He can still taste the bitterness that rose up from his throat when Angel put her arms around his mom’s waist and said, “I love you, Jo-Jo,” and his mom replied, “I love you, too.” He wanted to shout, she’s my mom, not yours. He wanted to yell at her to just go away.

“Can we go watch the fireworks from the front yard? Please?” he asked. “We can see better from there, and all the neighbors are out.” Jo walked the kids around the house, then remembered she’d forgotten her drink.

“I’ll be right back,” she said.

Noah remembers the smell of the vodka, the hundreds of tiny shards of glass lying on the sidewalk when that drink slipped from her hands, after he screamed from top of his lungs: she’s gone, Mama. Somebody took Angel. 

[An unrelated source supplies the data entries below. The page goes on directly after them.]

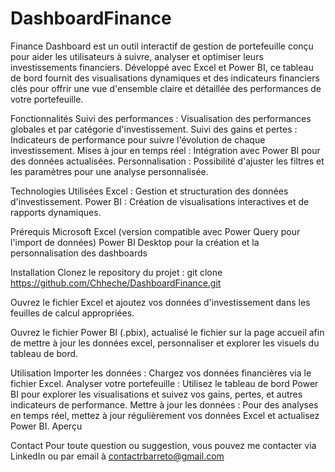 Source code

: # DashboardFinance

Finance Dashboard est un outil interactif de gestion de portefeuille conçu pour aider les utilisateurs à suivre, analyser et optimiser leurs investissements financiers. Développé avec Excel et Power BI, ce tableau de bord fournit des visualisations dynamiques et des indicateurs financiers clés pour offrir une vue d'ensemble claire et détaillée des performances de votre portefeuille.

Fonctionnalités
Suivi des performances : Visualisation des performances globales et par catégorie d'investissement.
Suivi des gains et pertes : Indicateurs de performance pour suivre l'évolution de chaque investissement.
Mises à jour en temps réel : Intégration avec Power BI pour des données actualisées.
Personnalisation : Possibilité d'ajuster les filtres et les paramètres pour une analyse personnalisée.

Technologies Utilisées
Excel : Gestion et structuration des données d'investissement.
Power BI : Création de visualisations interactives et de rapports dynamiques.

Prérequis
Microsoft Excel (version compatible avec Power Query pour l'import de données)
Power BI Desktop pour la création et la personnalisation des dashboards

Installation
Clonez le repository du projet :
git clone https://github.com/Chheche/DashboardFinance.git

Ouvrez le fichier Excel et ajoutez vos données d'investissement dans les feuilles de calcul appropriées.

Ouvrez le fichier Power BI (.pbix), actualisé le fichier sur la page accueil afin de mettre à jour les données excel, personnaliser et explorer les visuels du tableau de bord.

Utilisation
Importer les données : Chargez vos données financières via le fichier Excel.
Analyser votre portefeuille : Utilisez le tableau de bord Power BI pour explorer les visualisations et suivez vos gains, pertes, et autres indicateurs de performance.
Mettre à jour les données : Pour des analyses en temps réel, mettez à jour régulièrement vos données Excel et actualisez Power BI.
Aperçu

Contact
Pour toute question ou suggestion, vous pouvez me contacter via LinkedIn ou par email à contactrbarreto@gmail.com
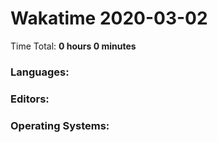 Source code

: # Wakatime 2020-03-02

Time Total: **0 hours 0 minutes**

### Languages:

### Editors:

### Operating Systems:

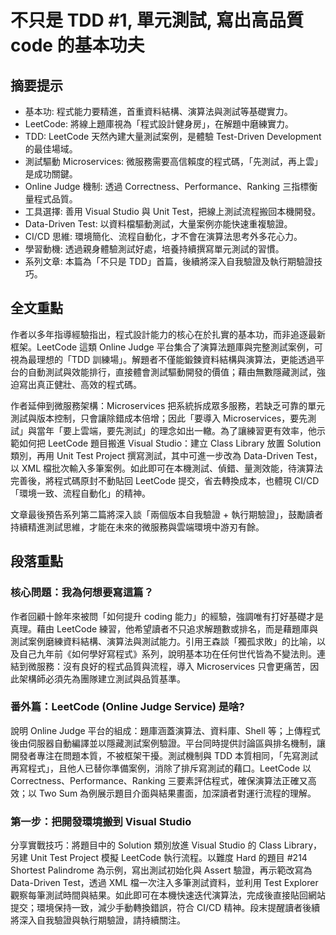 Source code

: # 不只是 TDD #1, 單元測試, 寫出高品質 code 的基本功夫

## 摘要提示
- 基本功: 程式能力要精進，首重資料結構、演算法與測試等基礎實力。
- LeetCode: 將線上題庫視為「程式設計健身房」，在解題中磨練實力。
- TDD: LeetCode 天然內建大量測試案例，是體驗 Test-Driven Development 的最佳場域。
- 測試驅動 Microservices: 微服務需要高信賴度的程式碼，「先測試，再上雲」是成功關鍵。
- Online Judge 機制: 透過 Correctness、Performance、Ranking 三指標衡量程式品質。
- 工具選擇: 善用 Visual Studio 與 Unit Test，把線上測試流程搬回本機開發。
- Data-Driven Test: 以資料檔驅動測試，大量案例亦能快速重複驗證。
- CI/CD 思維: 環境簡化、流程自動化，才不會在演算法思考外多花心力。
- 學習動機: 透過親身體驗測試好處，培養持續撰寫單元測試的習慣。
- 系列文章: 本篇為「不只是 TDD」首篇，後續將深入自我驗證及執行期驗證技巧。

## 全文重點
作者以多年指導經驗指出，程式設計能力的核心在於扎實的基本功，而非追逐最新框架。LeetCode 這類 Online Judge 平台集合了演算法題庫與完整測試案例，可視為最理想的「TDD 訓練場」。解題者不僅能鍛鍊資料結構與演算法，更能透過平台的自動測試與效能排行，直接體會測試驅動開發的價值；藉由無數隱藏測試，強迫寫出真正健壯、高效的程式碼。

作者延伸到微服務架構：Microservices 把系統拆成眾多服務，若缺乏可靠的單元測試與版本控制，只會讓除錯成本倍增；因此「要導入 Microservices，要先測試」與當年「要上雲端，要先測試」的理念如出一轍。為了讓練習更有效率，他示範如何把 LeetCode 題目搬進 Visual Studio：建立 Class Library 放置 Solution 類別，再用 Unit Test Project 撰寫測試，其中可進一步改為 Data-Driven Test，以 XML 檔批次輸入多筆案例。如此即可在本機測試、偵錯、量測效能，待演算法完善後，將程式碼原封不動貼回 LeetCode 提交，省去轉換成本，也體現 CI/CD「環境一致、流程自動化」的精神。

文章最後預告系列第二篇將深入談「兩個版本自我驗證 + 執行期驗證」，鼓勵讀者持續精進測試思維，才能在未來的微服務與雲端環境中游刃有餘。

## 段落重點
### 核心問題：我為何想要寫這篇？
作者回顧十餘年來被問「如何提升 coding 能力」的經驗，強調唯有打好基礎才是真理。藉由 LeetCode 練習，他希望讀者不只追求解題數或排名，而是藉題庫與測試案例磨練資料結構、演算法與測試能力。引用王森談「獨孤求敗」的比喻，以及自己九年前《如何學好寫程式》系列，說明基本功在任何世代皆為不變法則。連結到微服務：沒有良好的程式品質與流程，導入 Microservices 只會更痛苦，因此架構師必須先為團隊建立測試與品質基準。

### 番外篇：LeetCode (Online Judge Service) 是啥?
說明 Online Judge 平台的組成：題庫涵蓋演算法、資料庫、Shell 等；上傳程式後由伺服器自動編譯並以隱藏測試案例驗證。平台同時提供討論區與排名機制，讓開發者專注在問題本質，不被框架干擾。測試機制與 TDD 本質相同，「先寫測試再寫程式」，且他人已替你準備案例，消除了排斥寫測試的藉口。LeetCode 以 Correctness、Performance、Ranking 三要素評估程式，確保演算法正確又高效；以 Two Sum 為例展示題目介面與結果畫面，加深讀者對運行流程的理解。

### 第一步：把開發環境搬到 Visual Studio
分享實戰技巧：將題目中的 Solution 類別放進 Visual Studio 的 Class Library，另建 Unit Test Project 模擬 LeetCode 執行流程。以難度 Hard 的題目 #214 Shortest Palindrome 為示例，寫出測試初始化與 Assert 驗證，再示範改寫為 Data-Driven Test，透過 XML 檔一次注入多筆測試資料，並利用 Test Explorer 觀察每筆測試時間與結果。如此即可在本機快速迭代演算法，完成後直接貼回網站提交；環境保持一致，減少手動轉換錯誤，符合 CI/CD 精神。段末提醒讀者後續將深入自我驗證與執行期驗證，請持續關注。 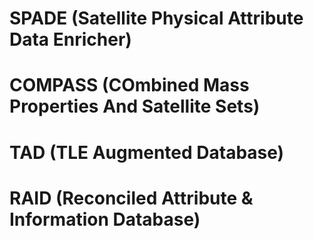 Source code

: # SPADE (Satellite Physical Attribute Data Enricher)

# COMPASS (COmbined Mass Properties And Satellite Sets)

# TAD (TLE Augmented Database)

# RAID (Reconciled Attribute & Information Database)

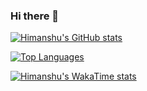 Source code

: ### Hi there 👋

<!--
**himanshu-pareek/himanshu-pareek** is a ✨ _special_ ✨ repository because its `README.md` (this file) appears on your GitHub profile.

Here are some ideas to get you started:
-->

<!--
- 🔭 I’m currently working on ...
- 🌱 I’m currently learning ...
- 👯 I’m looking to collaborate on ...
- 🤔 I’m looking for help with ...
- 💬 Ask me about ...
- 📫 How to reach me: ...
- 😄 Pronouns: ...
- ⚡ Fun fact: ... -->

<!--
<picture>
  <source
    srcset="https://github-readme-stats.vercel.app/api?username=himanshu-pareek&show_icons=true&theme=tokyonight"
    media="(prefers-color-scheme: dark)"
  />
  <source
    srcset="https://github-readme-stats.vercel.app/api?username=himanshu-pareek&show_icons=true&theme=vue"
    media="(prefers-color-scheme: light), (prefers-color-scheme: no-preference)"
  />
  <img src="https://github-readme-stats.vercel.app/api?username=himanshu-pareek&show_icons=true&theme=vue" />
</picture>
-->

[![Himanshu's GitHub stats](https://github-readme-stats.vercel.app/api?username=himanshu-pareek&show_icons=true&theme=tokyonight)](https://github-readme-stats.vercel.app/api?username=himanshu-pareek&show_icons=true&theme=tokyonight)

[![Top Languages](https://github-readme-stats.vercel.app/api/top-langs/?username=himanshu-pareek&layout=compact)](https://github-readme-stats.vercel.app/api/top-langs/?username=himanshu-pareek&layout=compact)

[![Himanshu's WakaTime stats](https://github-readme-stats.vercel.app/api/wakatime?username=himanshu-pareek&layout=compact)](https://github-readme-stats.vercel.app/api/wakatime?username=himanshu-pareek&layout=compact)

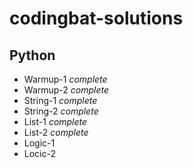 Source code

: # codingbat-solutions

## Python
* Warmup-1 *complete*
* Warmup-2 *complete*
* String-1 *complete*
* String-2 *complete*
* List-1 *complete*
* List-2 *complete*
* Logic-1
* Locic-2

It was easy, so easy, taking the boy. Freddy saw him dressed up in that ninja outfit, hugging his mom. Jo always was hot, for the flat-chested hippy type, and she hasn’t changed a bit. Everyone was watching the fireworks when she went inside and left the kids alone. Joshua won’t be surprised to know she’s still an irresponsible bitch. All Freddy had to do was put his hand over the boy’s mouth and run. Had him shot up with tranquilizer and bound and gagged in the van before anyone even noticed. “He’s a tiny little fucker for his age,” he tells Joshua from his disposable phone.

“Stupid bitch probably didn’t feed him,” Joshua says. “Good thing he’ll have Maria now.”
“We’ll be there in seven hours,” Freddy says.


“What did you see?” the officer asks Noah.
“A man and white van, parked across the street. He drove off real fast!”
“What did this man look like?”
“He was tall, grey hair, strong, fast.”
“What about this van? Did you notice the license plate number?”
“I tried to look, but I couldn’t see, he drove away too fast!” Noah said.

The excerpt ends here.